**Exercise details:** Search the records for "Required" and copy each line that holds it.

**Input data:**
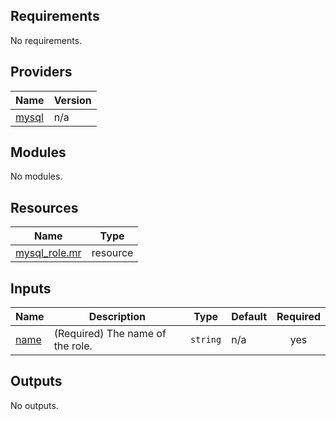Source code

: <!-- BEGIN_TF_DOCS -->
## Requirements

No requirements.

## Providers

| Name | Version |
|------|---------|
| <a name="provider_mysql"></a> [mysql](#provider\_mysql) | n/a |

## Modules

No modules.

## Resources

| Name | Type |
|------|------|
| [mysql_role.mr](https://registry.terraform.io/providers/hashicorp/mysql/latest/docs/resources/role) | resource |

## Inputs

| Name | Description | Type | Default | Required |
|------|-------------|------|---------|:--------:|
| <a name="input_name"></a> [name](#input\_name) | (Required) The name of the role. | `string` | n/a | yes |

## Outputs

No outputs.
<!-- END_TF_DOCS -->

**Expected answer:**
| Name | Description | Type | Default | Required |
| <a name="input_name"></a> [name](#input\_name) | (Required) The name of the role. | `string` | n/a | yes |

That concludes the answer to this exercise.